▸ **Activity**
The result should be the lines from the one holding "you can run both files seperate terminals" to the final line of the records, retyped exactly.

▸ **Recorded information**
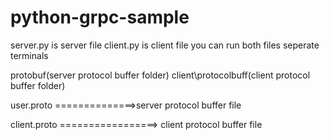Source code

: # python-grpc-sample


server.py is server file
client.py is client file 
you can run both files seperate terminals

protobuf(server protocol buffer folder)
client\protocolbuff(client protocol buffer folder)

user.proto ==============>server protocol buffer file





client.proto =================> client protocol buffer file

▸ **Your solution**
you can run both files seperate terminals

protobuf(server protocol buffer folder)
client\protocolbuff(client protocol buffer folder)

user.proto ==============>server protocol buffer file





client.proto =================> client protocol buffer file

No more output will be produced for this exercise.